» **EXERCISE DIRECTIONS**:
Starting at the line containing "- [Inspiración](#inspiración)" and ending at the line containing "## INSPIRACIÓN", print every line of the material below exactly, both ends included, and stop there.

» **RECORDS PROVIDED**:

======

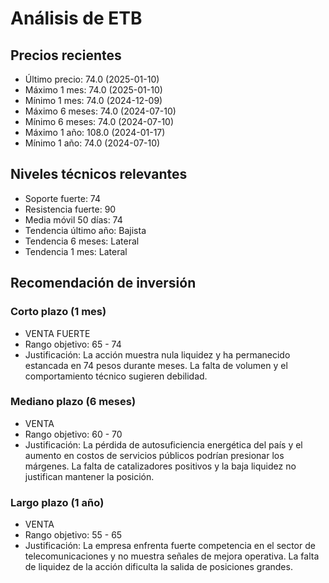 # Análisis de ETB

## Precios recientes
- Último precio: 74.0 (2025-01-10)
- Máximo 1 mes: 74.0 (2025-01-10)
- Mínimo 1 mes: 74.0 (2024-12-09)
- Máximo 6 meses: 74.0 (2024-07-10)
- Mínimo 6 meses: 74.0 (2024-07-10)
- Máximo 1 año: 108.0 (2024-01-17)
- Mínimo 1 año: 74.0 (2024-07-10)

## Niveles técnicos relevantes
- Soporte fuerte: 74
- Resistencia fuerte: 90
- Media móvil 50 días: 74
- Tendencia último año: Bajista
- Tendencia 6 meses: Lateral
- Tendencia 1 mes: Lateral

## Recomendación de inversión

### Corto plazo (1 mes)
- VENTA FUERTE
- Rango objetivo: 65 - 74
- Justificación: La acción muestra nula liquidez y ha permanecido estancada en 74 pesos durante meses. La falta de volumen y el comportamiento técnico sugieren debilidad.

### Mediano plazo (6 meses)
- VENTA
- Rango objetivo: 60 - 70
- Justificación: La pérdida de autosuficiencia energética del país y el aumento en costos de servicios públicos podrían presionar los márgenes. La falta de catalizadores positivos y la baja liquidez no justifican mantener la posición.

### Largo plazo (1 año)
- VENTA
- Rango objetivo: 55 - 65
- Justificación: La empresa enfrenta fuerte competencia en el sector de telecomunicaciones y no muestra señales de mejora operativa. La falta de liquidez de la acción dificulta la salida de posiciones grandes.
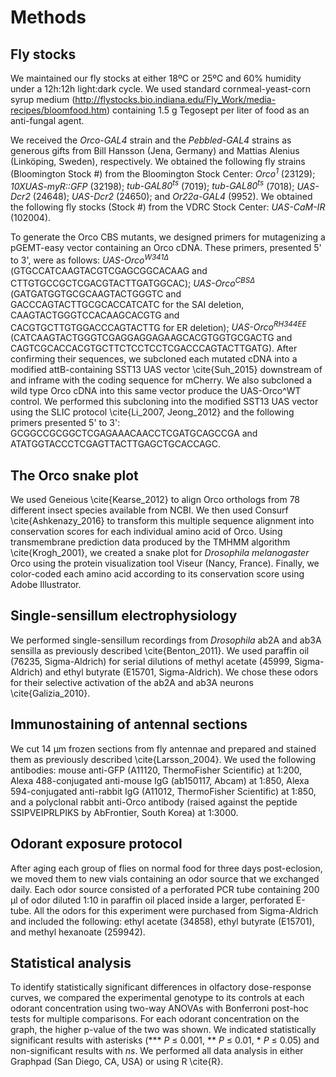 # Methods
## Fly stocks
We maintained our fly stocks at either 18ºC or 25ºC and 60% humidity under a 12h:12h light:dark cycle.
We used standard cornmeal-yeast-corn syrup medium (http://flystocks.bio.indiana.edu/Fly_Work/media-recipes/bloomfood.htm) containing 1.5 g Tegosept per liter of food as an anti-fungal agent.

We received the _Orco-GAL4_ strain and the _Pebbled-GAL4_ strains as generous gifts from Bill Hansson (Jena, Germany) and Mattias Alenius (Linköping, Sweden), respectively.
We obtained the following fly strains (Bloomington Stock #) from the Bloomington Stock Center: _Orco<sup>1</sup>_ (23129); _10XUAS-myR::GFP_ (32198); _tub-GAL80<sup>ts</sup>_ (7019); _tub-GAL80<sup>ts</sup>_ (7018); _UAS-Dcr2_ (24648); _UAS-Dcr2_ (24650); and _Or22a-GAL4_ (9952).
We obtained the following fly stocks (Stock #) from the VDRC Stock Center: _UAS-CaM-IR_ (102004).

To generate the Orco CBS mutants, we designed primers for mutagenizing a pGEMT-easy vector containing an Orco cDNA.
These primers, presented 5' to 3', were as follows: _UAS-Orco<sup>W341Δ</sup>_ (GTGCCATCAAGTACGTCGAGCGGCACAAG and CTTGTGCCGCTCGACGTACTTGATGGCAC); _UAS-Orco<sup>CBSΔ</sup>_ (GATGATGGTGCGCAAGTACTGGGTC and GACCCAGTACTTGCGCACCATCATC for the SAI deletion, CAAGTACTGGGTCCACAAGCACGTG and CACGTGCTTGTGGACCCAGTACTTG for ER deletion); _UAS-Orco<sup>RH344EE</sup>_ (CATCAAGTACTGGGTCGAGGAGGAGAAGCACGTGGTGCGACTG and CAGTCGCACCACGTGCTTCTCCTCCTCGACCCAGTACTTGATG).
After confirming their sequences, we subcloned each mutated cDNA into a modified attB-containing SST13 UAS vector \cite{Suh_2015} downstream of and inframe with the coding sequence for mCherry.
We also subcloned a wild type Orco cDNA into this same vector produce the UAS-Orco^WT control.
We performed this subcloning into the modified SST13 UAS vector using the SLIC protocol \cite{Li_2007, Jeong_2012} and the following primers presented 5' to 3': GCGGCCGCGGCTCGAGAAACAACCTCGATGCAGCCGA and ATATGGTACCCTCGAGTTACTTGAGCTGCACCAGC.

## The Orco snake plot
We used Geneious \cite{Kearse_2012} to align Orco orthologs from 78 different insect species available from NCBI.
We then used Consurf \cite{Ashkenazy_2016} to transform this multiple sequence alignment into conservation scores for each individual amino acid of Orco.
Using transmembrane prediction data produced by the TMHMM algorithm \cite{Krogh_2001}, we created a snake plot for _Drosophila melanogaster_ Orco using the protein visualization tool Viseur (Nancy, France).
Finally, we color-coded each amino acid according to its conservation score using Adobe Illustrator.

## Single-sensillum electrophysiology
We performed single-sensillum recordings from _Drosophila_ ab2A and ab3A sensilla as previously described \cite{Benton_2011}. 
We used paraffin oil (76235, Sigma-Aldrich) for serial dilutions of methyl acetate (45999, Sigma-Aldrich) and ethyl butyrate (E15701, Sigma-Aldrich).
We chose these odors for their selective activation of the ab2A and ab3A neurons \cite{Galizia_2010}.

## Immunostaining of antennal sections
We cut 14 μm frozen sections from fly antennae and prepared and stained them as previously described \cite{Larsson_2004}.
We used the following antibodies: mouse anti-GFP (A11120, ThermoFisher Scientific) at 1:200, Alexa 488-conjugated anti-mouse IgG (ab150117, Abcam) at 1:850, Alexa 594-conjugated anti-rabbit IgG (A11012, ThermoFisher Scientific) at 1:850, and a polyclonal rabbit anti-Orco antibody (raised against the peptide SSIPVEIPRLPIKS by AbFrontier, South Korea) at 1:3000.

## Odorant exposure protocol
After aging each group of flies on normal food for three days post-eclosion, we moved them to new vials containing an odor source that we exchanged daily.
Each odor source consisted of a perforated PCR tube containing 200 μl of odor diluted 1:10 in paraffin oil placed inside a larger, perforated E-tube.
All the odors for this experiment were purchased from Sigma-Aldrich and included the following: ethyl acetate (34858), ethyl butyrate (E15701), and methyl hexanoate (259942).

## Statistical analysis
To identify statistically significant differences in olfactory dose-response curves, we compared the experimental genotype to its controls at each odorant concentration using two-way ANOVAs with Bonferroni post-hoc tests for multiple comparisons.
For each odorant concentration on the graph, the higher p-value of the two was shown.
We indicated statistically significant results with asterisks (*** _P_ ≤ 0.001, ** _P_ ≤ 0.01, * _P_ ≤ 0.05) and non-significant results with _ns_.
We performed all data analysis in either Graphpad (San Diego, CA, USA) or using R \cite{R}.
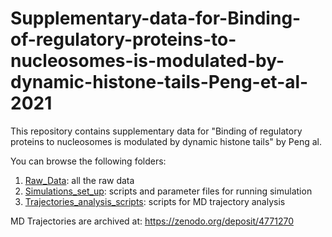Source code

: # Supplementary-data-for-Binding-of-regulatory-proteins-to-nucleosomes-is-modulated-by-dynamic-histone-tails-Peng-et-al-2021
This repository contains supplementary data for "Binding of regulatory proteins to nucleosomes is modulated by dynamic histone tails" by Peng al.

You can browse the following folders:
1. [Raw_Data](Raw_Data): all the raw data
2. [Simulations_set_up](Simulations_set_up): scripts and parameter files for running simulation
3. [Trajectories_analysis_scripts](Trajectories_analysis_scripts): scripts for MD trajectory analysis 

MD Trajectories are archived at: 
https://zenodo.org/deposit/4771270
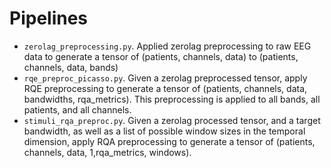 # Pipelines

- `zerolag_preprocessing.py`. Applied zerolag preprocessing to raw EEG data to generate a tensor of (patients, channels, data) to (patients, channels, data, bands)
- `rqe_preproc_picasso.py`. Given a zerolag preprocessed tensor, apply RQE preprocessing to generate a tensor of (patients, channels, data, bandwidths, rqa_metrics). This preprocessing is applied to all bands, all patients, and all channels.
- `stimuli_rqa_preproc.py`. Given a zerolag processed tensor, and a target bandwidth, as well as a list of possible window sizes in the temporal dimension, apply RQA preprocessing to generate a tensor of (patients, channels, data, 1,rqa_metrics, windows).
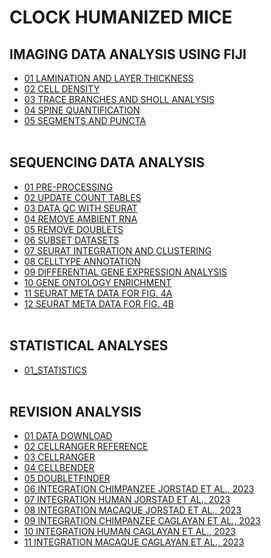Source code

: # CLOCK HUMANIZED MICE

## IMAGING DATA ANALYSIS USING FIJI
- [01 LAMINATION AND LAYER THICKNESS](IMAGING_DATA_ANALYSIS/01_LAMINATION_AND_LAYER_THICKNESS.md)
- [02 CELL DENSITY](IMAGING_DATA_ANALYSIS/02_CELL_DENSITY.md)
- [03 TRACE BRANCHES AND SHOLL ANALYSIS](IMAGING_DATA_ANALYSIS/03_TRACE_BRANCHES_AND_SHOLL_ANALYSIS.md)
- [04 SPINE QUANTIFICATION](IMAGING_DATA_ANALYSIS/04_SPINE_QUANTIFICATION.md)
- [05 SEGMENTS AND PUNCTA](IMAGING_DATA_ANALYSIS/05_SEGMENTS_AND_PUNCTA.md)
<br></br>

## SEQUENCING DATA ANALYSIS
- [01 PRE-PROCESSING](SEQUENCING_DATA_ANALYSIS/01_PREPROCESSING.md)
- [02 UPDATE COUNT TABLES](SEQUENCING_DATA_ANALYSIS/02_UPDATECOUNTS.md)
- [03 DATA QC WITH SEURAT](SEQUENCING_DATA_ANALYSIS/03_DATAQCSEURAT.md)
- [04 REMOVE AMBIENT RNA](SEQUENCING_DATA_ANALYSIS/04_REMOVEAMBIENT.md)
- [05 REMOVE DOUBLETS](SEQUENCING_DATA_ANALYSIS/05_REMOVEDOUBLETS.md)
- [06 SUBSET DATASETS](SEQUENCING_DATA_ANALYSIS/06_SUBSETDATASETS.md)
- [07 SEURAT INTEGRATION AND CLUSTERING](SEQUENCING_DATA_ANALYSIS/07_SEURAT_INTERGRATION_CLUSTERING.md)
- [08 CELLTYPE ANNOTATION](SEQUENCING_DATA_ANALYSIS/08_CELLTYPE_ANNOTATION.md)
- [09 DIFFERENTIAL GENE EXPRESSION ANALYSIS](SEQUENCING_DATA_ANALYSIS/09_DIFFERENTIAL_GENE_EXPRESSION.md)
- [10 GENE ONTOLOGY ENRICHMENT](SEQUENCING_DATA_ANALYSIS/10_GENE_ONTOLOGY.md)
- [11 SEURAT META DATA FOR FIG. 4A](SEQUENCING_DATA_ANALYSIS/Fig4A_P07_metatable.txt)
- [12 SEURAT META DATA FOR FIG. 4B](SEQUENCING_DATA_ANALYSIS/Fig4B_P56_metatable.txt)
<br></br>

## STATISTICAL ANALYSES
- [01_STATISTICS](STATISTICAL_ANALYSES/01_STATISTICS_R.md)
<br></br>

## REVISION ANALYSIS
- [01 DATA DOWNLOAD](REVISION_ANALYSIS/01_DATA_DOWNLOAD.md)
- [02 CELLRANGER REFERENCE](REVISION_ANALYSIS/02_CELLRANGER_REFERENCE.md)
- [03 CELLRANGER](REVISION_ANALYSIS/03_CELLRANGER.md)
- [04 CELLBENDER](REVISION_ANALYSIS/04_CELLBENDER.md)
- [05 DOUBLETFINDER](REVISION_ANALYSIS/05_DOUBLET_FINDER.md)
- [06 INTEGRATION CHIMPANZEE JORSTAD ET AL., 2023](REVISION_ANALYSIS/06_INTEGRATION_CHIMPANZEE_JORSTAD_2023.md)
- [07 INTEGRATION HUMAN JORSTAD ET AL., 2023](REVISION_ANALYSIS/07_INTEGRATION_HUMAN_JORSTAD_2023.md)
- [08 INTEGRATION MACAQUE JORSTAD ET AL., 2023](REVISION_ANALYSIS/08_INTEGRATION_MACAQUE_JORSTAD_2023.md)
- [09 INTEGRATION CHIMPANZEE CAGLAYAN ET AL., 2023](REVISION_ANALYSIS/06_INTEGRATION_CHIMPANZEE_CAGLAYAN_2023.md)
- [10 INTEGRATION HUMAN CAGLAYAN ET AL., 2023](REVISION_ANALYSIS/06_INTEGRATION_HUMAN_CAGLAYAN_2023.md)
- [11 INTEGRATION MACAQUE CAGLAYAN ET AL., 2023](REVISION_ANALYSIS/06_INTEGRATION_MACAQUE_CAGLAYAN_2023.md)
<br></br>
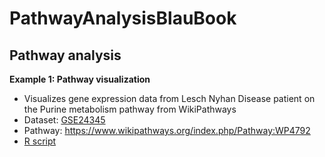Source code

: # PathwayAnalysisBlauBook

## Pathway analysis

**Example 1: Pathway visualization**
* Visualizes gene expression data from Lesch Nyhan Disease patient on the Purine metabolism pathway from WikiPathways 
* Dataset: [GSE24345](https://www.ncbi.nlm.nih.gov/geo/query/acc.cgi?acc=GSE24345)
* Pathway: https://www.wikipathways.org/index.php/Pathway:WP4792
* [R script](https://github.com/BiGCAT-UM/PathwayAnalysisBlauBook/blob/master/PathwayAnalysis/PathwayVisualization.R)
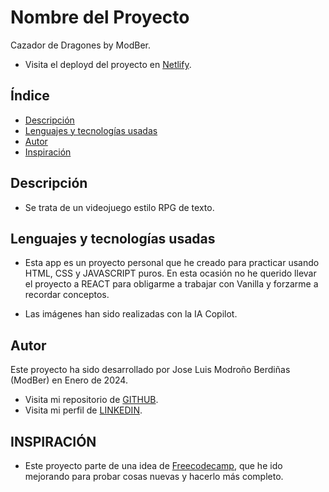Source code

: # Nombre del Proyecto

Cazador de Dragones by ModBer.

- Visita el deployd del proyecto en [Netlify](https://cazador-de-dragones.netlify.app/).

## Índice

- [Descripción](#descripción)
- [Lenguajes y tecnologías usadas](#lenguajes-usados)
- [Autor](#autor)
- [Inspiración](#inspiración)

## Descripción

- Se trata de un videojuego estilo RPG de texto.

## Lenguajes y tecnologías usadas

- Esta app es un proyecto personal que he creado para practicar usando HTML, CSS y JAVASCRIPT puros. En esta ocasión no he querido llevar el proyecto a REACT para obligarme a trabajar con Vanilla y forzarme a recordar conceptos.

- Las imágenes han sido realizadas con la IA Copilot.

## Autor

Este proyecto ha sido desarrollado por Jose Luis Modroño Berdiñas (ModBer) en Enero de 2024.

- Visita mi repositorio de [GITHUB](https://github.com/JoseLuisModBer).
- Visita mi perfil de [LINKEDIN](https://www.linkedin.com/in/joseluismodro%C3%B1oberdi%C3%B1as/).

## INSPIRACIÓN

- Este proyecto parte de una idea de [Freecodecamp](https://www.freecodecamp.org/), que he ido mejorando para probar cosas nuevas y hacerlo más completo.
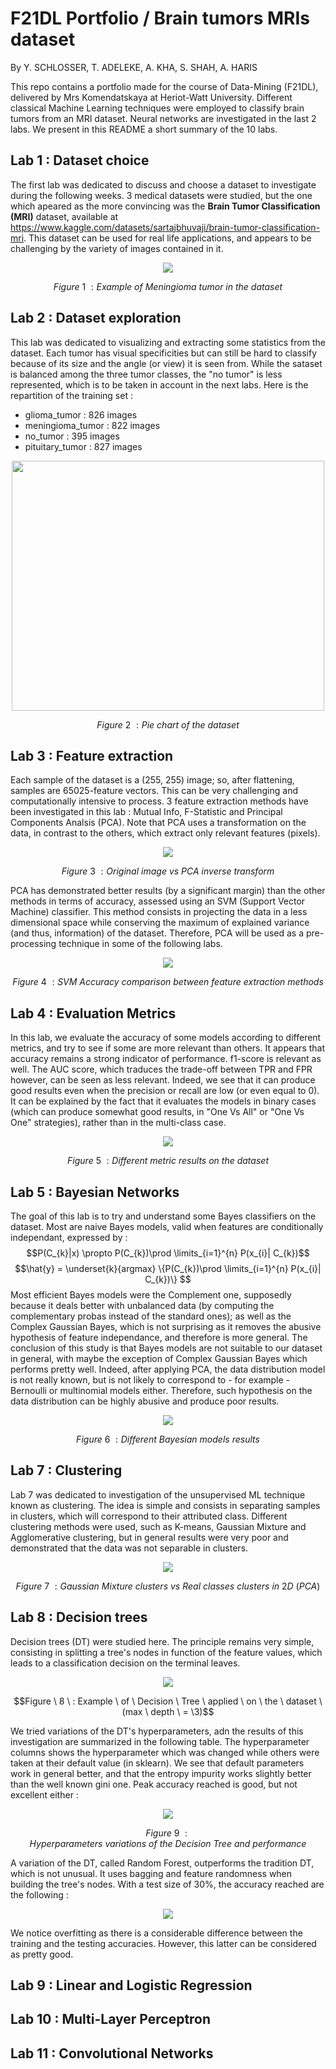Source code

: # F21DL Portfolio / Brain tumors MRIs dataset 
By Y. SCHLOSSER, T. ADELEKE, A. KHA, S. SHAH, A. HARIS


This repo contains a portfolio made for the course of Data-Mining (F21DL), delivered by Mrs Komendatskaya at Heriot-Watt University. Different classical Machine Learning techniques were employed to classify brain tumors from an MRI dataset. Neural networks are investigated in the last 2 labs. We present in this README a short summary of the 10 labs.

## Lab 1 : Dataset choice

The first lab was dedicated to discuss and choose a dataset to investigate during the following weeks.
3 medical datasets were studied, but the one which apeared as the more convincing was the __Brain Tumor Classification (MRI)__ dataset, available at https://www.kaggle.com/datasets/sartajbhuvaji/brain-tumor-classification-mri. This dataset can be used for real life applications, and appears to be challenging by the variety of images contained in it.

<p align="center">
  <img src="images/meningioma.png"/>
</p>

$$Figure \ 1 \ : Example \ of \ Meningioma \ tumor \ in \ the \ dataset$$

## Lab 2 : Dataset exploration

This lab was dedicated to visualizing and extracting some statistics from the dataset. Each tumor has visual specificities but can still be hard to classify because of its size and the angle (or view) it is seen from.
While the sataset is balanced among the three tumor classes, the "no tumor" is less represented, which is to be taken in account in the next labs. Here is the repartition of the training set :
- glioma_tumor : 826 images
- meningioma_tumor : 822 images
- no_tumor : 395 images
- pituitary_tumor : 827 images

<p align="center">
  <img src="images/repartition.png " 
       width="500" 
       height="400"/>
</p>

$$Figure \ 2 \ : Pie \ chart \ of \ the \ dataset$$


## Lab 3 : Feature extraction

Each sample of the dataset is a (255, 255) image; so, after flattening, samples are 65025-feature vectors. This can be very challenging and computationally intensive to process. 3 feature extraction methods have been investigated in this lab : Mutual Info, F-Statistic and Principal Components Analsis (PCA). Note that PCA uses a transformation on the data, in contrast to the others, which extract only relevant features (pixels). 

<p align="center">
  <img src="images/pca_inv.png"/>
</p>

$$Figure \ 3 \ : Original \ image \ vs \ PCA \ inverse \ transform$$

PCA has demonstrated better results (by a significant margin) than the other methods  in terms of accuracy, assessed using an SVM (Support Vector Machine) classifier. This method consists in projecting the data in a less dimensional space while conserving the maximum of explained variance (and thus, information) of the dataset.
Therefore, PCA will be used as a pre-processing technique in some of the following labs.


<p align="center">
  <img src="images/pca_acc.png"/>
</p>

  $$Figure \ 4 \ : SVM \ Accuracy \ comparison \ between \ feature \ extraction \ methods$$

## Lab 4 : Evaluation Metrics

In this lab, we evaluate the accuracy of some models according to different metrics, and try to see if some are more relevant than others. It appears that accuracy remains a strong indicator of performance. f1-score is relevant as well. The AUC score, which traduces the trade-off between TPR and FPR however, can be seen as less relevant. Indeed, we see that it can produce good results even when the precision or recall are low (or even equal to 0). It can be explained by the fact that it evaluates the models in binary cases (which can produce somewhat good results, in "One Vs All" or "One Vs One" strategies), rather than in the multi-class case.

<p align="center">
  <img src="images/eval.png"/>
</p>

  $$Figure \ 5 \ :  Different \ metric \ results \ on \ the \ dataset$$

## Lab 5 : Bayesian Networks

The goal of this lab is to try and understand some Bayes classifiers on the dataset. 
Most are naive Bayes models, valid when features are conditionally independant, expressed by : $$P(C_{k}|x)  \propto P(C_{k})\prod \limits_{i=1}^{n} P(x_{i}| C_{k})$$
$$\hat{y} = \underset{k}{argmax} \{P(C_{k})\prod \limits_{i=1}^{n} P(x_{i}| C_{k})\} $$
Most efficient Bayes models were the Complement one, supposedly because it deals better with unbalanced data (by computing the complementary probas instead of the standard ones); as well as the Complex Gaussian Bayes, which is not surprising as it removes the abusive hypothesis of feature independance, and therefore is more general.
The conclusion of this study is that Bayes models are not suitable to our dataset in general, with maybe the exception of Complex Gaussian Bayes which performs pretty well. Indeed, after applying PCA, the data distribution model is not really known, but is not likely to correspond to - for example - Bernoulli or multinomial models either. Therefore, such hypothesis on the data distribution can be highly abusive and produce poor results.

<p align="center">
  <img src="images/bayes.png"/>
</p>

  $$Figure \ 6 \ :  Different \ Bayesian \ models \ results$$

## Lab 7 : Clustering

Lab 7 was dedicated to investigation of the unsupervised ML technique known as clustering. The idea is simple and consists in separating samples in clusters, which will correspond to their attributed class.
Different clustering methods were used, such as K-means, Gaussian Mixture and Agglomerative clustering, but in general results were very poor and demonstrated that the data was not separable in clusters.

<p align="center">
  <img src="images/mixture.png"/>
</p>

  $$Figure \ 7 \ :  Gaussian \ Mixture \ clusters \ vs \ Real \ classes \ clusters \ in \ 2D \ (PCA)$$

## Lab 8 : Decision trees

Decision trees (DT) were studied here. The principle remains very simple, consisting in splitting a tree's nodes in function of the feature values, which leads to a classification decision on the terminal leaves.

<p align="center">
  <img src="images/tree.png"/>
</p>

  $$Figure \ 8 \ :  Example \ of \ Decision \ Tree \ applied \ on \ the \ dataset \ (max \ depth \ = \3)$$
  
We tried variations of the DT's hyperparameters, adn the results of this investigation are summarized in the following table. The hyperparameter columns shows the hyperparameter which was changed while others were taken at their default value (in sklearn). We see that default parameters work in general better, and that the entropy impurity works slightly better than the well known gini one. Peak accuracy reached is good, but not excellent either :


<p align="center">
  <img src="images/dt_metrics.png"/>
</p>

  $$Figure \ 9 \ :  Hyperparameters \ variations \ of \ the \ Decision \ Tree \ and \ performance $$
  
A variation of the DT, called Random Forest, outperforms the tradition DT, which is not unusual. It uses bagging and feature randomness when building the tree's nodes.
With a test size of 30%, the accuracy reached are the following :

<p align="center">
  <img src="images/random_forest.png"/>
</p>

We notice overfitting as there is a considerable difference between the training and the testing accuracies. However, this latter can be considered as pretty good.


## Lab 9 : Linear and Logistic Regression

## Lab 10 : Multi-Layer Perceptron

## Lab 11 : Convolutional Networks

======

» **RESPONSE**:
- [Inspiración](#inspiración)

## Descripción

- Se trata de un videojuego estilo RPG de texto.

## Lenguajes y tecnologías usadas

- Esta app es un proyecto personal que he creado para practicar usando HTML, CSS y JAVASCRIPT puros. En esta ocasión no he querido llevar el proyecto a REACT para obligarme a trabajar con Vanilla y forzarme a recordar conceptos.

- Las imágenes han sido realizadas con la IA Copilot.

## Autor

Este proyecto ha sido desarrollado por Jose Luis Modroño Berdiñas (ModBer) en Enero de 2024.

- Visita mi repositorio de [GITHUB](https://github.com/JoseLuisModBer).
- Visita mi perfil de [LINKEDIN](https://www.linkedin.com/in/joseluismodro%C3%B1oberdi%C3%B1as/).

## INSPIRACIÓN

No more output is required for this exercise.